##### DATA TO USE #####

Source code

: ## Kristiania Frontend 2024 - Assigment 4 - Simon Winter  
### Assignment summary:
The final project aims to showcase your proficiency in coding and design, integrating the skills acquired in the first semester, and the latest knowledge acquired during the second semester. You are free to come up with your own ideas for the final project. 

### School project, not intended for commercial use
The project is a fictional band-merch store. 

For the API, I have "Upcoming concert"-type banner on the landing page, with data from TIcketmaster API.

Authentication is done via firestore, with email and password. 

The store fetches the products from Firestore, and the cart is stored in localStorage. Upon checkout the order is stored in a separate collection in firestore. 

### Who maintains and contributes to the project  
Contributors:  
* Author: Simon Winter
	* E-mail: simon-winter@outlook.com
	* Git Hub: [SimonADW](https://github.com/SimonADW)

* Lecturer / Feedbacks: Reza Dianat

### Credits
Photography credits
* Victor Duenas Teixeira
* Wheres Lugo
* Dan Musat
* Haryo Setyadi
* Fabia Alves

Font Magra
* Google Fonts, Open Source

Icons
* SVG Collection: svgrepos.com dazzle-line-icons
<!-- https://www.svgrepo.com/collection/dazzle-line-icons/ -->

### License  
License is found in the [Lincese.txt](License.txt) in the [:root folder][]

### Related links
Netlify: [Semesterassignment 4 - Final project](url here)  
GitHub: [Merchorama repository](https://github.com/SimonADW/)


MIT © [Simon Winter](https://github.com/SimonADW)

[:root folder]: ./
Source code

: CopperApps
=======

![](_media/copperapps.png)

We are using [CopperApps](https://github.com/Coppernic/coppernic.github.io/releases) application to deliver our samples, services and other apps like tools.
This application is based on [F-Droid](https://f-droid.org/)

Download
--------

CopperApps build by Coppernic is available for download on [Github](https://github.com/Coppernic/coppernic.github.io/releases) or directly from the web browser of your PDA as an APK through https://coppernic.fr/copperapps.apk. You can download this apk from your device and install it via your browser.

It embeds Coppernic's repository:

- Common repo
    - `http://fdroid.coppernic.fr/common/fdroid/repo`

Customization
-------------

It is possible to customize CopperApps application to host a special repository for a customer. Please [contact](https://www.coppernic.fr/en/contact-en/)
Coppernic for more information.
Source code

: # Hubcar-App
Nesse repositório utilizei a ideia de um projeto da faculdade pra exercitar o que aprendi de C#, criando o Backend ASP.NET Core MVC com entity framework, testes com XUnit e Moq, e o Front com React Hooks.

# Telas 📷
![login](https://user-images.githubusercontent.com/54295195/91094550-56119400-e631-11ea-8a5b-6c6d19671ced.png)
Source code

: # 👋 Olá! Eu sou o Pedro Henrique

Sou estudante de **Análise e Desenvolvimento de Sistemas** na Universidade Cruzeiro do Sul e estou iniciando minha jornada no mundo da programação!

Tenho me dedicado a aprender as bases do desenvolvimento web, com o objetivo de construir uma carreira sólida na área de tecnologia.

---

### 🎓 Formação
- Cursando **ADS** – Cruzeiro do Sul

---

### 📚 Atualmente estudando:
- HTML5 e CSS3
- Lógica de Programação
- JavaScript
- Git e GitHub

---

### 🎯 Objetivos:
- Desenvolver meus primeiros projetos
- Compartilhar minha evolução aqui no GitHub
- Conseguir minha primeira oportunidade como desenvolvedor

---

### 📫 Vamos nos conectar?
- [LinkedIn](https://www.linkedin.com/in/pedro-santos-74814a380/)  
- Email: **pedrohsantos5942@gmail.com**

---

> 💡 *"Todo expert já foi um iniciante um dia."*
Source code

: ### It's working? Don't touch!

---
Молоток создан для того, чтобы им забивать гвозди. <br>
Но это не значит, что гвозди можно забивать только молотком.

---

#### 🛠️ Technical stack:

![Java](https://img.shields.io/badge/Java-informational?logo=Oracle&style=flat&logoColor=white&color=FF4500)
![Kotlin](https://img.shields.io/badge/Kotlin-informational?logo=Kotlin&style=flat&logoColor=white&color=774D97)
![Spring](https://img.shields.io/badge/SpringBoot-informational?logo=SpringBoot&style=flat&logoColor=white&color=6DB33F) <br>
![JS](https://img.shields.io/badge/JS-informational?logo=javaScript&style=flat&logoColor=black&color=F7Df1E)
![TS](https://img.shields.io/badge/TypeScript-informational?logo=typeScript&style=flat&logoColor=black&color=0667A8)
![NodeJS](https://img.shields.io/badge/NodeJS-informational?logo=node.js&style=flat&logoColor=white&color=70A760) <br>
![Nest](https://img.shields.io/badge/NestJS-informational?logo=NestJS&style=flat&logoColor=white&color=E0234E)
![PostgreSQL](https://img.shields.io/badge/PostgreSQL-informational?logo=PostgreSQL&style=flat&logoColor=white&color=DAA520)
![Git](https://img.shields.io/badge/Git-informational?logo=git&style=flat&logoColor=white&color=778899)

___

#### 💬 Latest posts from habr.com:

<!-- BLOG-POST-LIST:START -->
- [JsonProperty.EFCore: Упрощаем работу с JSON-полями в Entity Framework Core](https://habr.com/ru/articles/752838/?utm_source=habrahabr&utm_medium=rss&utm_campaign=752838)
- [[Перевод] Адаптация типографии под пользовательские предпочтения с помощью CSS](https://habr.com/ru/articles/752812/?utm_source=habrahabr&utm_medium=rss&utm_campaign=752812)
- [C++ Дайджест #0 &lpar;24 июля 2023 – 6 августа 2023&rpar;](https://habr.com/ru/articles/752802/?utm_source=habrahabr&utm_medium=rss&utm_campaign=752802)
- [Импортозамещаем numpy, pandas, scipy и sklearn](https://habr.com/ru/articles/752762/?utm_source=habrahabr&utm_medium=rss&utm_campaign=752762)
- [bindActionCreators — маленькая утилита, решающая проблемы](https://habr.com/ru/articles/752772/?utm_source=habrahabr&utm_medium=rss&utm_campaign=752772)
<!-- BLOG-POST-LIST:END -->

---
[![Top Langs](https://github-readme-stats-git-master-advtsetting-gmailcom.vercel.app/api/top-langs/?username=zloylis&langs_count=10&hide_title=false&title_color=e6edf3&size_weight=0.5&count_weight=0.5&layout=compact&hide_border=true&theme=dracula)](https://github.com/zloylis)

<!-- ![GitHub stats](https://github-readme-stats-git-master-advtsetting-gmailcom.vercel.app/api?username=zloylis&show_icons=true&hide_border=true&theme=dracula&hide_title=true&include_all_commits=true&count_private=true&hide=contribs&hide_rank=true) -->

#####

Give back every entry, word for word.

Source code

: ## Kristiania Frontend 2024 - Assigment 4 - Simon Winter  
### Assignment summary:
The final project aims to showcase your proficiency in coding and design, integrating the skills acquired in the first semester, and the latest knowledge acquired during the second semester. You are free to come up with your own ideas for the final project. 

### School project, not intended for commercial use
The project is a fictional band-merch store. 

For the API, I have "Upcoming concert"-type banner on the landing page, with data from TIcketmaster API.

Authentication is done via firestore, with email and password. 

The store fetches the products from Firestore, and the cart is stored in localStorage. Upon checkout the order is stored in a separate collection in firestore. 

### Who maintains and contributes to the project  
Contributors:  
* Author: Simon Winter
	* E-mail: simon-winter@outlook.com
	* Git Hub: [SimonADW](https://github.com/SimonADW)

* Lecturer / Feedbacks: Reza Dianat

### Credits
Photography credits
* Victor Duenas Teixeira
* Wheres Lugo
* Dan Musat
* Haryo Setyadi
* Fabia Alves

Font Magra
* Google Fonts, Open Source

Icons
* SVG Collection: svgrepos.com dazzle-line-icons
<!-- https://www.svgrepo.com/collection/dazzle-line-icons/ -->

### License  
License is found in the [Lincese.txt](License.txt) in the [:root folder][]

### Related links
Netlify: [Semesterassignment 4 - Final project](url here)  
GitHub: [Merchorama repository](https://github.com/SimonADW/)


MIT © [Simon Winter](https://github.com/SimonADW)

[:root folder]: ./
Source code

: CopperApps
=======

![](_media/copperapps.png)

We are using [CopperApps](https://github.com/Coppernic/coppernic.github.io/releases) application to deliver our samples, services and other apps like tools.
This application is based on [F-Droid](https://f-droid.org/)

Download
--------

CopperApps build by Coppernic is available for download on [Github](https://github.com/Coppernic/coppernic.github.io/releases) or directly from the web browser of your PDA as an APK through https://coppernic.fr/copperapps.apk. You can download this apk from your device and install it via your browser.

It embeds Coppernic's repository:

- Common repo
    - `http://fdroid.coppernic.fr/common/fdroid/repo`

Customization
-------------

It is possible to customize CopperApps application to host a special repository for a customer. Please [contact](https://www.coppernic.fr/en/contact-en/)
Coppernic for more information.
Source code

: # Hubcar-App
Nesse repositório utilizei a ideia de um projeto da faculdade pra exercitar o que aprendi de C#, criando o Backend ASP.NET Core MVC com entity framework, testes com XUnit e Moq, e o Front com React Hooks.

# Telas 📷
![login](https://user-images.githubusercontent.com/54295195/91094550-56119400-e631-11ea-8a5b-6c6d19671ced.png)
Source code

: # 👋 Olá! Eu sou o Pedro Henrique

Sou estudante de **Análise e Desenvolvimento de Sistemas** na Universidade Cruzeiro do Sul e estou iniciando minha jornada no mundo da programação!

Tenho me dedicado a aprender as bases do desenvolvimento web, com o objetivo de construir uma carreira sólida na área de tecnologia.

---

### 🎓 Formação
- Cursando **ADS** – Cruzeiro do Sul

---

### 📚 Atualmente estudando:
- HTML5 e CSS3
- Lógica de Programação
- JavaScript
- Git e GitHub

---

### 🎯 Objetivos:
- Desenvolver meus primeiros projetos
- Compartilhar minha evolução aqui no GitHub
- Conseguir minha primeira oportunidade como desenvolvedor

---

### 📫 Vamos nos conectar?
- [LinkedIn](https://www.linkedin.com/in/pedro-santos-74814a380/)  
- Email: **pedrohsantos5942@gmail.com**

---

> 💡 *"Todo expert já foi um iniciante um dia."*
Source code

: ### It's working? Don't touch!

---
Молоток создан для того, чтобы им забивать гвозди. <br>
Но это не значит, что гвозди можно забивать только молотком.

---

#### 🛠️ Technical stack:

![Java](https://img.shields.io/badge/Java-informational?logo=Oracle&style=flat&logoColor=white&color=FF4500)
![Kotlin](https://img.shields.io/badge/Kotlin-informational?logo=Kotlin&style=flat&logoColor=white&color=774D97)
![Spring](https://img.shields.io/badge/SpringBoot-informational?logo=SpringBoot&style=flat&logoColor=white&color=6DB33F) <br>
![JS](https://img.shields.io/badge/JS-informational?logo=javaScript&style=flat&logoColor=black&color=F7Df1E)
![TS](https://img.shields.io/badge/TypeScript-informational?logo=typeScript&style=flat&logoColor=black&color=0667A8)
![NodeJS](https://img.shields.io/badge/NodeJS-informational?logo=node.js&style=flat&logoColor=white&color=70A760) <br>
![Nest](https://img.shields.io/badge/NestJS-informational?logo=NestJS&style=flat&logoColor=white&color=E0234E)
![PostgreSQL](https://img.shields.io/badge/PostgreSQL-informational?logo=PostgreSQL&style=flat&logoColor=white&color=DAA520)
![Git](https://img.shields.io/badge/Git-informational?logo=git&style=flat&logoColor=white&color=778899)

___

#### 💬 Latest posts from habr.com:

<!-- BLOG-POST-LIST:START -->
- [JsonProperty.EFCore: Упрощаем работу с JSON-полями в Entity Framework Core](https://habr.com/ru/articles/752838/?utm_source=habrahabr&utm_medium=rss&utm_campaign=752838)
- [[Перевод] Адаптация типографии под пользовательские предпочтения с помощью CSS](https://habr.com/ru/articles/752812/?utm_source=habrahabr&utm_medium=rss&utm_campaign=752812)
- [C++ Дайджест #0 &lpar;24 июля 2023 – 6 августа 2023&rpar;](https://habr.com/ru/articles/752802/?utm_source=habrahabr&utm_medium=rss&utm_campaign=752802)
- [Импортозамещаем numpy, pandas, scipy и sklearn](https://habr.com/ru/articles/752762/?utm_source=habrahabr&utm_medium=rss&utm_campaign=752762)
- [bindActionCreators — маленькая утилита, решающая проблемы](https://habr.com/ru/articles/752772/?utm_source=habrahabr&utm_medium=rss&utm_campaign=752772)
<!-- BLOG-POST-LIST:END -->

---
[![Top Langs](https://github-readme-stats-git-master-advtsetting-gmailcom.vercel.app/api/top-langs/?username=zloylis&langs_count=10&hide_title=false&title_color=e6edf3&size_weight=0.5&count_weight=0.5&layout=compact&hide_border=true&theme=dracula)](https://github.com/zloylis)

<!-- ![GitHub stats](https://github-readme-stats-git-master-advtsetting-gmailcom.vercel.app/api?username=zloylis&show_icons=true&hide_border=true&theme=dracula&hide_title=true&include_all_commits=true&count_private=true&hide=contribs&hide_rank=true) -->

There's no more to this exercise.